Background: When running a randomized controlled trial (RCT), a clinical site may face a situation when an eligible trial participant is to be randomized to the treatment that is not available at the site. In this case, there are two options: not to enroll the participant, or, without disclosing to the site, allocate the participant to a treatment arm with drug available at the site using a built-in feature of the interactive response technology (IRT). In the latter case, one has employed a "forced randomization" (FR). There seems to be an industry-wide consensus that using FR can be acceptable in confirmatory trials provided there are "not too many" instances of forcing. A better understanding of statistical properties of FR is warranted.

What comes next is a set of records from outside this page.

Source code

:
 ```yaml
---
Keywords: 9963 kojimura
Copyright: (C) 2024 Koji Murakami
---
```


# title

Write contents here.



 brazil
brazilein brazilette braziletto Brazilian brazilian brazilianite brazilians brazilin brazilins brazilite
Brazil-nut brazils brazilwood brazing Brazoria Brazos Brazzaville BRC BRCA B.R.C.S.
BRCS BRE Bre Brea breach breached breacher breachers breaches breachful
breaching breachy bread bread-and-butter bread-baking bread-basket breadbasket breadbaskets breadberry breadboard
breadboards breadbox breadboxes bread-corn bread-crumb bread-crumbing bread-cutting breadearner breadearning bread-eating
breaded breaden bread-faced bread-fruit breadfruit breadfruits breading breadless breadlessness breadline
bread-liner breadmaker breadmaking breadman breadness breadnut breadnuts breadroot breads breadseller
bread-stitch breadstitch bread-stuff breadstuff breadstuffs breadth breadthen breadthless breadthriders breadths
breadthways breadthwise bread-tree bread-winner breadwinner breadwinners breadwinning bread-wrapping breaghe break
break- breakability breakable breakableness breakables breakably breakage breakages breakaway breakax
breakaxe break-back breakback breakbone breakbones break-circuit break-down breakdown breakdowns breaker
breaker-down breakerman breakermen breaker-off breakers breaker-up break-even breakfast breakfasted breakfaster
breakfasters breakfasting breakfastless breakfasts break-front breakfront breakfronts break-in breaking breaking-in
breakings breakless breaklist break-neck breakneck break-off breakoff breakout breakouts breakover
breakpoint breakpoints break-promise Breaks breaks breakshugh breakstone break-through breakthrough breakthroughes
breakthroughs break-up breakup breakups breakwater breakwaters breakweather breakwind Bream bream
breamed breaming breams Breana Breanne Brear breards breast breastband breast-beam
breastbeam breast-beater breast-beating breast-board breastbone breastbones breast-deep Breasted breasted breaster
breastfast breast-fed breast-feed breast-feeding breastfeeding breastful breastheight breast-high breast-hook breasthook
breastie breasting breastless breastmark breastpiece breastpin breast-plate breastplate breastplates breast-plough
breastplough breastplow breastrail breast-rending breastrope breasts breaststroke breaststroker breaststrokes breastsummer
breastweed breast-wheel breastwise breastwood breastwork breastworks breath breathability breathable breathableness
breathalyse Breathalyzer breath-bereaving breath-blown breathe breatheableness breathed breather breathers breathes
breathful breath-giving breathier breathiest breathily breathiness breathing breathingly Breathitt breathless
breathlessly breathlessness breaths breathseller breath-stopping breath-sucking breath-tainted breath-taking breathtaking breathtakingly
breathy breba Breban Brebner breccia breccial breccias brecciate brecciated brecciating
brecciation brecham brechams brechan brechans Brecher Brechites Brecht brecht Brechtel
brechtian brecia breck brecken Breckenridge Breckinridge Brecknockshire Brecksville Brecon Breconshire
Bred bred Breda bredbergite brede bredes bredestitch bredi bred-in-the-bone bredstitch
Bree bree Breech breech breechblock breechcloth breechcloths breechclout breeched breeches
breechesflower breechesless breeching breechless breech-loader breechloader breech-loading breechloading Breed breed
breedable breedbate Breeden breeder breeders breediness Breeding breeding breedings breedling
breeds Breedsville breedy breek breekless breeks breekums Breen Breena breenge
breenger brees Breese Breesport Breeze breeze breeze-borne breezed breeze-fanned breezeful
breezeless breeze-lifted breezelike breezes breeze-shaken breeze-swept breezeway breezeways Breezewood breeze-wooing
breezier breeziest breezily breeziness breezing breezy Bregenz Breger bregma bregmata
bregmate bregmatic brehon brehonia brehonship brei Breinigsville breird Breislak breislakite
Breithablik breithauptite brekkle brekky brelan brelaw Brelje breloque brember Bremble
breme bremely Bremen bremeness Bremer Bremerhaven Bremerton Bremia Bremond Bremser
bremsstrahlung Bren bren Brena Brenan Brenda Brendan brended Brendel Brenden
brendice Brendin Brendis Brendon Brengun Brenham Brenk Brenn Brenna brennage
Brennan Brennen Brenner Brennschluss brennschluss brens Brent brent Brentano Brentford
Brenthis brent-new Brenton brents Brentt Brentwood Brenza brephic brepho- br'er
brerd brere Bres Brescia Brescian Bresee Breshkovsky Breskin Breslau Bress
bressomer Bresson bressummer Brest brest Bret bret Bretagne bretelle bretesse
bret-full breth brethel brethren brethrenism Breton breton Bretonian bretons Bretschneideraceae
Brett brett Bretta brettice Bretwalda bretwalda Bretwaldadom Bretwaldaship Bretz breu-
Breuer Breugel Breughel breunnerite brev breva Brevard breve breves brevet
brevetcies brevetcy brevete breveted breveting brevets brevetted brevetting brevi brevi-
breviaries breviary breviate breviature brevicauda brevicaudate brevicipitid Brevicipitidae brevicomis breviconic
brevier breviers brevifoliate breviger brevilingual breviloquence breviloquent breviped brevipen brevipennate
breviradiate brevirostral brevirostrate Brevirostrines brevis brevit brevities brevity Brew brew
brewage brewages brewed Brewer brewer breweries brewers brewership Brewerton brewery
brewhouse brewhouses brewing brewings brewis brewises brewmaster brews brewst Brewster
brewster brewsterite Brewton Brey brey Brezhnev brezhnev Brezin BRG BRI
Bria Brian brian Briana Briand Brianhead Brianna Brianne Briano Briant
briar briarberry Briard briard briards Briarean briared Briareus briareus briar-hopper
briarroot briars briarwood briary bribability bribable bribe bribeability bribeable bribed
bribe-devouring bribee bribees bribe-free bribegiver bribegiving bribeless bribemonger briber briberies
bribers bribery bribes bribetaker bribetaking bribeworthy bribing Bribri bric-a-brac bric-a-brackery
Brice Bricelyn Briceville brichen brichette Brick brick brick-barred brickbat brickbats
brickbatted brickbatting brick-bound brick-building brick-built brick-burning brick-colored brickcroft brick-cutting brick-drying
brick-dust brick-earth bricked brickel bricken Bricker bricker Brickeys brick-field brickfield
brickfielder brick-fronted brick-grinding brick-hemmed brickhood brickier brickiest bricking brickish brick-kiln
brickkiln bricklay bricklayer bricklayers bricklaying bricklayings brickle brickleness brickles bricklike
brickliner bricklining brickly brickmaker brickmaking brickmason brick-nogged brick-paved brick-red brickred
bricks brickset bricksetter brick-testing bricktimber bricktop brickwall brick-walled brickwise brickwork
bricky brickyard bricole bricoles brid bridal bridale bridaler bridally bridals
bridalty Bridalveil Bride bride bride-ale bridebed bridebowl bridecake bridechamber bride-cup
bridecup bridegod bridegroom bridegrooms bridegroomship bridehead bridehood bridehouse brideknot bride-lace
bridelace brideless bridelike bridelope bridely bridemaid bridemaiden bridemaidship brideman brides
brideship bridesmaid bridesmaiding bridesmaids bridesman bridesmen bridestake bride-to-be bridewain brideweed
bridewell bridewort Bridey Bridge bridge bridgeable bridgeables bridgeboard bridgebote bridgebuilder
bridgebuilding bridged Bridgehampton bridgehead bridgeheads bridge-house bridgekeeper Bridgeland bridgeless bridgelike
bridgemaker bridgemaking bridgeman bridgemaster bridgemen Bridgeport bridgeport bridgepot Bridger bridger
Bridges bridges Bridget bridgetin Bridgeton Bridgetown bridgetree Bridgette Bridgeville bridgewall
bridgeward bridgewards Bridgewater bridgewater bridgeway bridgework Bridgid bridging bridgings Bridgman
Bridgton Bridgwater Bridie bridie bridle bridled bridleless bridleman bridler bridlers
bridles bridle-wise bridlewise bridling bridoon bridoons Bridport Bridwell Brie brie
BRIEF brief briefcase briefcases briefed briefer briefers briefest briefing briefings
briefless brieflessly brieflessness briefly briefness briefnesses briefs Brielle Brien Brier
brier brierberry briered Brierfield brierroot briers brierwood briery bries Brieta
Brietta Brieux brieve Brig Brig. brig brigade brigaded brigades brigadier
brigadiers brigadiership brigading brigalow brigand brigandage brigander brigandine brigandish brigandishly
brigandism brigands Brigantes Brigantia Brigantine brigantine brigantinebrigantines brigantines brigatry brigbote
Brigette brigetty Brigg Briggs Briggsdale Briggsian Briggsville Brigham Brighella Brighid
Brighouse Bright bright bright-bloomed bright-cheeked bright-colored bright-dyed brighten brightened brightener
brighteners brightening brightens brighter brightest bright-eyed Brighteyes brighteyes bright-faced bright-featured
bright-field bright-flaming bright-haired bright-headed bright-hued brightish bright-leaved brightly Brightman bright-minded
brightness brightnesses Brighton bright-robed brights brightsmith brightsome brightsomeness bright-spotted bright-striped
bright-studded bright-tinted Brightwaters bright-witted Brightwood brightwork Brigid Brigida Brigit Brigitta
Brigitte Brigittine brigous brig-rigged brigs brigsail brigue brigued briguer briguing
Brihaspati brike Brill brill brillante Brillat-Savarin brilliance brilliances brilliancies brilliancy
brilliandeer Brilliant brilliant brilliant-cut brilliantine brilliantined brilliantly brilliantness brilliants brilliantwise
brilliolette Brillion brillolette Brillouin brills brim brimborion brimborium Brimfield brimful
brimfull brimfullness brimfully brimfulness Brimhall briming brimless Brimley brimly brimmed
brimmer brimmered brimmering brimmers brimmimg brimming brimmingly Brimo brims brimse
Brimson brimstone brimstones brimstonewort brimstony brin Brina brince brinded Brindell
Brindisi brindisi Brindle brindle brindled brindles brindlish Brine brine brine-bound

Methods: We described four different IRT configurations with or without FR and illustrated them using a simple example. We discussed potential merits of FR and outlined some relevant theoretical risks and risk mitigation strategies. We performed a search using Cortellis Regulatory Intelligence database (IDRAC) ( www.cortellis.com ) to understand the prevalence of FR in clinical trial practice. We also proposed a structured template for development and evaluation of randomization designs featuring FR and showcased an application of this template for a hypothetical multi-center 1:1 RCT under three experimental settings ("base case", "slower recruitment", and "faster recruitment") to explore the effect of four different IRT configurations in combination with three different drug supply/re-supply strategies on some important operating characteristics of the trial. We also supplied the Julia code that can be used to reproduce our simulation results and generate additional results under user-specified experimental scenarios.

Results: FR can eliminate refusals to randomize patients, which can cause frustration for patients and study site personnel, improve the study logistics, drug supply management, cost-efficiency, and recruitment time. Nevertheless, FR carries some potential risks that should be reviewed at the study planning stage and, ideally, prospectively addressed through risk mitigation planning. The Cortellis search identified only 9 submissions that have reported the use of FR; typically, the FR option was documented in IRT specifications. Our simulation evidence showed that under the considered realistic experimental settings, the percentage of FR is expected to be low. When FR with backfilling was used in combination with high re-supply strategy, the final treatment imbalance was negligibly small, the proportion of patients not randomized due to the lack of drug supply was close to zero, and the time to complete recruitment was shortened compared to the case when FR was not allowed. The drug overage was primarily determined by the intensity of the re-supply strategy and to a smaller extent by the presence or absence of the FR feature in IRT.

Conclusion: FR with a carefully chosen drug supply/re-supply strategy can result in quantifiable improvements in the patients' and site personnel experience, trial logistics and efficiency while preventing an undesirable refusal to randomize a patient and a consequential unblinding at the site. FR is a useful design feature of multi-center RCTs provided it is properly planned for and carefully implemented.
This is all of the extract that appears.